** Aim of the task **
Print the listing in full, exactly as it stands.

··· Record set

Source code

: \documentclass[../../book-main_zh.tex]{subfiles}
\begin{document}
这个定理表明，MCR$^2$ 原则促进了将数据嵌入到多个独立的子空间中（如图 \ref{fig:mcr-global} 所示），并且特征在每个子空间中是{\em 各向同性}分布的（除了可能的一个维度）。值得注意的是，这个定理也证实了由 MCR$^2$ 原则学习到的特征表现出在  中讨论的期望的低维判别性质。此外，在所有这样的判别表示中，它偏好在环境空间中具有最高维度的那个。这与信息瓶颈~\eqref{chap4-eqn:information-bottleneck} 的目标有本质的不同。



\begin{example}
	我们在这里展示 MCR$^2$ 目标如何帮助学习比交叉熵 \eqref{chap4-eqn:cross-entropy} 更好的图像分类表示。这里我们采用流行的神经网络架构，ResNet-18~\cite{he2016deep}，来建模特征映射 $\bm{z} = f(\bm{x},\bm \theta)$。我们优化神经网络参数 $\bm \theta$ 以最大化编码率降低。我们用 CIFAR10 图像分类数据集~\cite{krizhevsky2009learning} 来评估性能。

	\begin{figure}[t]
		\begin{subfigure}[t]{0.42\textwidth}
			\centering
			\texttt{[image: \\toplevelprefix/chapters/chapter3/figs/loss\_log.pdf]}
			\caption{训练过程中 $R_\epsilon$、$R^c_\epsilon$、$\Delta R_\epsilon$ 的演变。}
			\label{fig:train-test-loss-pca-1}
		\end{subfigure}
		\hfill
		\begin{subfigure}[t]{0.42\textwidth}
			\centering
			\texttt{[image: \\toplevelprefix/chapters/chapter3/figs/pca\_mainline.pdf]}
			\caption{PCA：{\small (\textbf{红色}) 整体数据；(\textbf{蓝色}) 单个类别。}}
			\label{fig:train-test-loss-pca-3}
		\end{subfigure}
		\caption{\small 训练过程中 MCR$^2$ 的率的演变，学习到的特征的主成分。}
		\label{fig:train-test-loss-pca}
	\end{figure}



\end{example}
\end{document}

······

** Response for this exercise **
Source code

: \documentclass[../../book-main_zh.tex]{subfiles}
\begin{document}
这个定理表明，MCR$^2$ 原则促进了将数据嵌入到多个独立的子空间中（如图 \ref{fig:mcr-global} 所示），并且特征在每个子空间中是{\em 各向同性}分布的（除了可能的一个维度）。值得注意的是，这个定理也证实了由 MCR$^2$ 原则学习到的特征表现出在  中讨论的期望的低维判别性质。此外，在所有这样的判别表示中，它偏好在环境空间中具有最高维度的那个。这与信息瓶颈~\eqref{chap4-eqn:information-bottleneck} 的目标有本质的不同。



\begin{example}
	我们在这里展示 MCR$^2$ 目标如何帮助学习比交叉熵 \eqref{chap4-eqn:cross-entropy} 更好的图像分类表示。这里我们采用流行的神经网络架构，ResNet-18~\cite{he2016deep}，来建模特征映射 $\bm{z} = f(\bm{x},\bm \theta)$。我们优化神经网络参数 $\bm \theta$ 以最大化编码率降低。我们用 CIFAR10 图像分类数据集~\cite{krizhevsky2009learning} 来评估性能。

	\begin{figure}[t]
		\begin{subfigure}[t]{0.42\textwidth}
			\centering
			\texttt{[image: \\toplevelprefix/chapters/chapter3/figs/loss\_log.pdf]}
			\caption{训练过程中 $R_\epsilon$、$R^c_\epsilon$、$\Delta R_\epsilon$ 的演变。}
			\label{fig:train-test-loss-pca-1}
		\end{subfigure}
		\hfill
		\begin{subfigure}[t]{0.42\textwidth}
			\centering
			\texttt{[image: \\toplevelprefix/chapters/chapter3/figs/pca\_mainline.pdf]}
			\caption{PCA：{\small (\textbf{红色}) 整体数据；(\textbf{蓝色}) 单个类别。}}
			\label{fig:train-test-loss-pca-3}
		\end{subfigure}
		\caption{\small 训练过程中 MCR$^2$ 的率的演变，学习到的特征的主成分。}
		\label{fig:train-test-loss-pca}
	\end{figure}



\end{example}
\end{document}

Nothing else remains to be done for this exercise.